Medical Hijinx. I coined this phrase several years ago to signal some kind of medical rant as I fought for diagnosis and/or treatment. I haven't had to use it in a while. Today, I'll be using it for its original purpose and for one I never thought I'd have to.
Last year, I finally got an official diagnosis of Functional Neurological Disorder. It came as my body was deteriorating further, and right before the leg spasms turned into dystonia. My new neurologist quickly became unresponsive, leading to two ER visits to try to help my leg. It got worse again in December, so did my neurologist's response time. As I slowly accepted that my left side is now riddled with spasms and muscle weakness, I had a couple orthopedic appointments in the hopes they could help or at least back me up. I only got their support in telling my neurologist to get her shit together or refer me to someone else. I have long preached changing doctors if you feel your current one isn't taking care of you. This was my final paragraph to her; I am sorry you're going through some personal things and the holidays have made things crazy, but if you can't take care of me or don't have time to respond, I have to request you refer me to someone else. It is way too frustrating to be deteriorating like this despite taking care of myself, working out, and having treatment just out of my reach. Thankfully, she agreed with me and is referring me to one of her colleagues.
Now for the thing I didn't expect I would need to rant about.
I was recently admonished for not sharing everything I'm going through on social media, leaving others to *gasp!* ask me themselves. And I just want to say you're damn right I don't share everything, I never have. I simply share more than others in order to get some subjects out in the open because I hate the phrase "we don't talk about that." (mental illness, chronic illness, chronic pain, sensory and learning disorders, disability....)

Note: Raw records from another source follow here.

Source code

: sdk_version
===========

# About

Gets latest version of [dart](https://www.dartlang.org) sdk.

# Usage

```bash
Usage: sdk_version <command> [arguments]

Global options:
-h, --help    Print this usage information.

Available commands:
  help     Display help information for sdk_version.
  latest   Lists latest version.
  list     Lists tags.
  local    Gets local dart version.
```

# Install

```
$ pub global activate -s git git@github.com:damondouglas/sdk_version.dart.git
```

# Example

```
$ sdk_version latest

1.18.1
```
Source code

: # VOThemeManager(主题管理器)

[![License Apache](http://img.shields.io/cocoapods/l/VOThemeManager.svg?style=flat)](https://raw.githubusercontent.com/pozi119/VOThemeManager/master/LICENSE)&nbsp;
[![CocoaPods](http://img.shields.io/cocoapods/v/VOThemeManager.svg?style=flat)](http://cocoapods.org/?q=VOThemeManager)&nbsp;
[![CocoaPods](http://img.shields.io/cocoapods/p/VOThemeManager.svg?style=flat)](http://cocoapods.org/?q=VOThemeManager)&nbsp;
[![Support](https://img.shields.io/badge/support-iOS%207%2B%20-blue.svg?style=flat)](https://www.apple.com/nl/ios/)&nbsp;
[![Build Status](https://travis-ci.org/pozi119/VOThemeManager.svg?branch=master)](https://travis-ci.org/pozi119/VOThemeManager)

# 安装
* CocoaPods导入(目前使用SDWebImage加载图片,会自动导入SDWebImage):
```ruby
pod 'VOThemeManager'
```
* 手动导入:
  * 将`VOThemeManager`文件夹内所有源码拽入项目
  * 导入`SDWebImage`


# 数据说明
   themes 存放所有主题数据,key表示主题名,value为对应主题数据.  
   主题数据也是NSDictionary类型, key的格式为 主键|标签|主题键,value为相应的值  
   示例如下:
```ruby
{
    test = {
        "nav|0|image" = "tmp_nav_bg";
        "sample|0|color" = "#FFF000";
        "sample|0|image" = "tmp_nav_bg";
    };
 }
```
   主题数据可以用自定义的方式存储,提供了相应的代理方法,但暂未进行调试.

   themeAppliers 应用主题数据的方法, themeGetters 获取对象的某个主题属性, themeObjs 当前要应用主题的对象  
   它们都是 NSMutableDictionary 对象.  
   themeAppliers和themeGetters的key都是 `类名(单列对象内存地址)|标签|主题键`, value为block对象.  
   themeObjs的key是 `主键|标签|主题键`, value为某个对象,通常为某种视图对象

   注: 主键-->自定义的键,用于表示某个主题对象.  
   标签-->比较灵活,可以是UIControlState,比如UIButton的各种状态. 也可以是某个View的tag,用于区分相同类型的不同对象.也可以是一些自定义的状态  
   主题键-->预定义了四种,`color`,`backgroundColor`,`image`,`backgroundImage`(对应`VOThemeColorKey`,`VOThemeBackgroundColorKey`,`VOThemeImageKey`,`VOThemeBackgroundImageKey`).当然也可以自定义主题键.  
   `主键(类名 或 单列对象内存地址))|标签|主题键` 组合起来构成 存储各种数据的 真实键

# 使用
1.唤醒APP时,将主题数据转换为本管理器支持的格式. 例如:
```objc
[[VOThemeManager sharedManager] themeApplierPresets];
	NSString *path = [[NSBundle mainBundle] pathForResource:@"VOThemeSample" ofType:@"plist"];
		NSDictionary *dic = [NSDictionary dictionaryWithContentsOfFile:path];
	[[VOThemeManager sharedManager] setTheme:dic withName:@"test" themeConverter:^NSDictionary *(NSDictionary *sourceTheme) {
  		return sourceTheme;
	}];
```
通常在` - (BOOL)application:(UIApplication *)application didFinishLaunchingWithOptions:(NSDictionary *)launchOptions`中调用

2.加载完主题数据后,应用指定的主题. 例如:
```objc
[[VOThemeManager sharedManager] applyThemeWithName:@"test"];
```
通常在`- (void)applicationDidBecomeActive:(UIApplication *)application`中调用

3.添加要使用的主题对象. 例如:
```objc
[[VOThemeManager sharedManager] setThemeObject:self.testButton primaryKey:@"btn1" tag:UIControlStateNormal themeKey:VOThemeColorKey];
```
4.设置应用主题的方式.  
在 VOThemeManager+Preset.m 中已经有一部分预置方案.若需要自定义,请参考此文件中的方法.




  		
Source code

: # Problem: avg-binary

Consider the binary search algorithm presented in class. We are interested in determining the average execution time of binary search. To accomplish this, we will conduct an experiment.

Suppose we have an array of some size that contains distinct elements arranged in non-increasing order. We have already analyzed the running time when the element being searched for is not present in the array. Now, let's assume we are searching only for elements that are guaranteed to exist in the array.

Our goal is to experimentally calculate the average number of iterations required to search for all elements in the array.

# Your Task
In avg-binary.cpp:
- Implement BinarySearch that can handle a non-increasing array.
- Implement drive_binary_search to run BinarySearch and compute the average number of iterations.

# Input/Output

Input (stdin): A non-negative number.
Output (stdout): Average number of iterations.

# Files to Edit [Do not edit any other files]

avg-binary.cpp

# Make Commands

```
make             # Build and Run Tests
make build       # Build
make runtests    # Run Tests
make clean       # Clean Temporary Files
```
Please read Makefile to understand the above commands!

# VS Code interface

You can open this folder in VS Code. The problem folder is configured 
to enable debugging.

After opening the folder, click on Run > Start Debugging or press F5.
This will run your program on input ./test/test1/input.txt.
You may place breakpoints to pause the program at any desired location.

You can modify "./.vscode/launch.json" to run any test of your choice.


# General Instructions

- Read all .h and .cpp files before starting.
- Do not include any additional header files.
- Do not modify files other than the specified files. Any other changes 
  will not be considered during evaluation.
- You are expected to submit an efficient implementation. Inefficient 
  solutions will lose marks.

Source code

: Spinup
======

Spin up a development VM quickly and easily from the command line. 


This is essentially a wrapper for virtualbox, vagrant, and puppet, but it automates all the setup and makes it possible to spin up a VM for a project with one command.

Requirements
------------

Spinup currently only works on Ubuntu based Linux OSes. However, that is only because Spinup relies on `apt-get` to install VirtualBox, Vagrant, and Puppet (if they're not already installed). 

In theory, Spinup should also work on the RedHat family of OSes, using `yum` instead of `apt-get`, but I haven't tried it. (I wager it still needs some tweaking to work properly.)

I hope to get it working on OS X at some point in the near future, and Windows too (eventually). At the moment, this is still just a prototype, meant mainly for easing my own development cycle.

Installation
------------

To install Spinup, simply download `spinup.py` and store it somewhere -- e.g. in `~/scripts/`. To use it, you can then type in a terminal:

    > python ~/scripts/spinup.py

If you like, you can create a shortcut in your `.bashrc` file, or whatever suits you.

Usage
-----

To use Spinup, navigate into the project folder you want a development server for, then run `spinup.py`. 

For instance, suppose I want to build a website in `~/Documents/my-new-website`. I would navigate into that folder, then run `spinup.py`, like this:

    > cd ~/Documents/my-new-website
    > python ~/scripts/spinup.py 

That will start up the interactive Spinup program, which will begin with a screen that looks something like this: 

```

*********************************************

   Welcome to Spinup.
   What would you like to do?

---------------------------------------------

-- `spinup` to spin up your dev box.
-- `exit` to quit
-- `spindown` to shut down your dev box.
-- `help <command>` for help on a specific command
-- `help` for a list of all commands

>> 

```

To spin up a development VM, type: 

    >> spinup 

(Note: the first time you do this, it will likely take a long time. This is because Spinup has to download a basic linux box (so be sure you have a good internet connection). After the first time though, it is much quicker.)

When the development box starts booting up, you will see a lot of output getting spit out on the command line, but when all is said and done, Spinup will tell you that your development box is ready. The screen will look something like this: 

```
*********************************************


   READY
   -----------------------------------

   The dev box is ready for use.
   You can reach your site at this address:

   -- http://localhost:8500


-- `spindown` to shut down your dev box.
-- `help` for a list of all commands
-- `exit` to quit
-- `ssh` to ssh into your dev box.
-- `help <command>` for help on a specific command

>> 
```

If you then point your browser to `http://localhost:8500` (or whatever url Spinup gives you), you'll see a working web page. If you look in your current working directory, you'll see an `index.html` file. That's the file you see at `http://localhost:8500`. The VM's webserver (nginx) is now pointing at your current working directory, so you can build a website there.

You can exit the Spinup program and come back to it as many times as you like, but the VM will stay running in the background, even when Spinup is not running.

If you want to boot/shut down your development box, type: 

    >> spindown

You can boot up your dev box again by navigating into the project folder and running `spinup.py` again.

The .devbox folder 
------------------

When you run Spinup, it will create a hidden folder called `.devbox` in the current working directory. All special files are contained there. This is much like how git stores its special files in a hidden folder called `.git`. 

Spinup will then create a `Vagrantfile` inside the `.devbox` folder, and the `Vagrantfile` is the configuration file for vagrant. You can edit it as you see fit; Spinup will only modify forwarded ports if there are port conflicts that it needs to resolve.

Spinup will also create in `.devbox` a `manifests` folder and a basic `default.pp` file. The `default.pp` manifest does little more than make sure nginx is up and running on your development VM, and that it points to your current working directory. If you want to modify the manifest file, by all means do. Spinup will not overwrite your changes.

This goes to a narrative the disabled community is currently bringing to light; our medical history is none of your business. I can't tell you how many strangers ask me probing questions about why I use a wheelchair.. I've taken to answering them the same way I answer curious children: my legs don't work very well.
And while I have your attention, I've accepted that I'm going to be an inspiration, but you better damn well do something with it; don't tell people about me and not have your own accomplishment to share, I don't care how small it is. Get out of bed a few minutes earlier, do a lap around your living room during a commercial break, replace an unhealthy snack with a healthy one, pick up a weight once or twice, sit outside for a few minutes. That's where I started and currently where I am again. Use those small victories to build some bigger ones.